*** Opening of DATA TO PROCESS ***
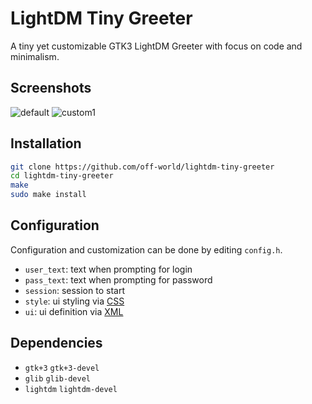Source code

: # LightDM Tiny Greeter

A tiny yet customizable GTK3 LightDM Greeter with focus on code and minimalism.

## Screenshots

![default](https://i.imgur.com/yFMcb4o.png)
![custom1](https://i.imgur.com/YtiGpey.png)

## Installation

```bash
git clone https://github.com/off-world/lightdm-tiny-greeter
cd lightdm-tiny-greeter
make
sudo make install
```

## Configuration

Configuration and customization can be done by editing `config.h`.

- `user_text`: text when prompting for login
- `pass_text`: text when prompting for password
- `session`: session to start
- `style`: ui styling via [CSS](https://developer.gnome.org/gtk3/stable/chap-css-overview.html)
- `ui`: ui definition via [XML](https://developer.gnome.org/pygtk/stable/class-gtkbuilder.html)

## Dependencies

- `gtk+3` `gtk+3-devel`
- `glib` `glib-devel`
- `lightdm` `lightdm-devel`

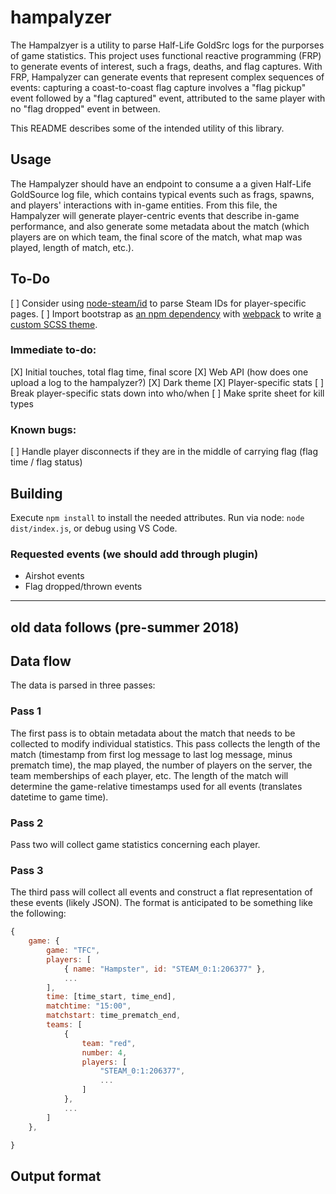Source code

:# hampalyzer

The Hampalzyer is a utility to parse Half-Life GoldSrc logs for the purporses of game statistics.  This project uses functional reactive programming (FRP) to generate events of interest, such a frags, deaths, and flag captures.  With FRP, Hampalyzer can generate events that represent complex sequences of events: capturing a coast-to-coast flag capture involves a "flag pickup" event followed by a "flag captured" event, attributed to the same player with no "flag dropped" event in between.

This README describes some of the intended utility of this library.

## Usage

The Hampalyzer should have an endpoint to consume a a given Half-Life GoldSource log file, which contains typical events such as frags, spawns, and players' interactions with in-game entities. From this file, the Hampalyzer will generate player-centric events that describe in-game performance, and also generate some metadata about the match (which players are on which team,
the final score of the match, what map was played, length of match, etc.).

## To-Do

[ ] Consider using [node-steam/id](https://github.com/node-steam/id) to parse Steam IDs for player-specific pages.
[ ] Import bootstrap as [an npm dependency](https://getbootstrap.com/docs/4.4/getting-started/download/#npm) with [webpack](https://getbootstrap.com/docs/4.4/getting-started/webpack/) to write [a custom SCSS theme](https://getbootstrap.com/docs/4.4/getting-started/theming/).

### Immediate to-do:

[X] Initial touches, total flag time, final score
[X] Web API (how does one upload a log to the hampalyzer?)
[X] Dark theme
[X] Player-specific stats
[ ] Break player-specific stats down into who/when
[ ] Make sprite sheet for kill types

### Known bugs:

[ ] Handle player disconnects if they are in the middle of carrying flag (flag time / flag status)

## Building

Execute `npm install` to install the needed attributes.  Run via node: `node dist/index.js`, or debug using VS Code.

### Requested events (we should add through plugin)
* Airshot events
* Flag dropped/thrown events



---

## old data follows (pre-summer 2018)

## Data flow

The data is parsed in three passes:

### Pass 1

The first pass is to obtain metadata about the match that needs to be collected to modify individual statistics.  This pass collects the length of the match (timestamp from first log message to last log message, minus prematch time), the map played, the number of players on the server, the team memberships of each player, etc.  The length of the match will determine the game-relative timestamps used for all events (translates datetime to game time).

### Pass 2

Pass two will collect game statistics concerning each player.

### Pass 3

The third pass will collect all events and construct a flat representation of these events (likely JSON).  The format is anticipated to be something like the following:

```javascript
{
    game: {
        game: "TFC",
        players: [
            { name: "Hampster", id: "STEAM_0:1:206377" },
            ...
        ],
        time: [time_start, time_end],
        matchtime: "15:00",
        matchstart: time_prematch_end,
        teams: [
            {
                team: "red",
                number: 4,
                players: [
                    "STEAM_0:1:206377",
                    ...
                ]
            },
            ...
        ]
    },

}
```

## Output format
*** Close of DATA TO PROCESS ***
-- WORK TO BE COMPLETED --
Your answer must be the full listing, reproduced word for word, without its pictures.

-- ANSWER TO THIS TASK --
Source code

: # LightDM Tiny Greeter

A tiny yet customizable GTK3 LightDM Greeter with focus on code and minimalism.

## Screenshots

![default](https://i.imgur.com/yFMcb4o.png)
![custom1](https://i.imgur.com/YtiGpey.png)

## Installation

```bash
git clone https://github.com/off-world/lightdm-tiny-greeter
cd lightdm-tiny-greeter
make
sudo make install
```

## Configuration

Configuration and customization can be done by editing `config.h`.

- `user_text`: text when prompting for login
- `pass_text`: text when prompting for password
- `session`: session to start
- `style`: ui styling via [CSS](https://developer.gnome.org/gtk3/stable/chap-css-overview.html)
- `ui`: ui definition via [XML](https://developer.gnome.org/pygtk/stable/class-gtkbuilder.html)

## Dependencies

- `gtk+3` `gtk+3-devel`
- `glib` `glib-devel`
- `lightdm` `lightdm-devel`

Source code

:# hampalyzer

The Hampalzyer is a utility to parse Half-Life GoldSrc logs for the purporses of game statistics.  This project uses functional reactive programming (FRP) to generate events of interest, such a frags, deaths, and flag captures.  With FRP, Hampalyzer can generate events that represent complex sequences of events: capturing a coast-to-coast flag capture involves a "flag pickup" event followed by a "flag captured" event, attributed to the same player with no "flag dropped" event in between.

This README describes some of the intended utility of this library.

## Usage

The Hampalyzer should have an endpoint to consume a a given Half-Life GoldSource log file, which contains typical events such as frags, spawns, and players' interactions with in-game entities. From this file, the Hampalyzer will generate player-centric events that describe in-game performance, and also generate some metadata about the match (which players are on which team,
the final score of the match, what map was played, length of match, etc.).

## To-Do

[ ] Consider using [node-steam/id](https://github.com/node-steam/id) to parse Steam IDs for player-specific pages.
[ ] Import bootstrap as [an npm dependency](https://getbootstrap.com/docs/4.4/getting-started/download/#npm) with [webpack](https://getbootstrap.com/docs/4.4/getting-started/webpack/) to write [a custom SCSS theme](https://getbootstrap.com/docs/4.4/getting-started/theming/).

### Immediate to-do:

[X] Initial touches, total flag time, final score
[X] Web API (how does one upload a log to the hampalyzer?)
[X] Dark theme
[X] Player-specific stats
[ ] Break player-specific stats down into who/when
[ ] Make sprite sheet for kill types

### Known bugs:

[ ] Handle player disconnects if they are in the middle of carrying flag (flag time / flag status)

## Building

Execute `npm install` to install the needed attributes.  Run via node: `node dist/index.js`, or debug using VS Code.

### Requested events (we should add through plugin)
* Airshot events
* Flag dropped/thrown events



---

## old data follows (pre-summer 2018)

## Data flow

The data is parsed in three passes:

### Pass 1

The first pass is to obtain metadata about the match that needs to be collected to modify individual statistics.  This pass collects the length of the match (timestamp from first log message to last log message, minus prematch time), the map played, the number of players on the server, the team memberships of each player, etc.  The length of the match will determine the game-relative timestamps used for all events (translates datetime to game time).

### Pass 2

Pass two will collect game statistics concerning each player.

### Pass 3

The third pass will collect all events and construct a flat representation of these events (likely JSON).  The format is anticipated to be something like the following:

```javascript
{
    game: {
        game: "TFC",
        players: [
            { name: "Hampster", id: "STEAM_0:1:206377" },
            ...
        ],
        time: [time_start, time_end],
        matchtime: "15:00",
        matchstart: time_prematch_end,
        teams: [
            {
                team: "red",
                number: 4,
                players: [
                    "STEAM_0:1:206377",
                    ...
                ]
            },
            ...
        ]
    },

}
```

## Output format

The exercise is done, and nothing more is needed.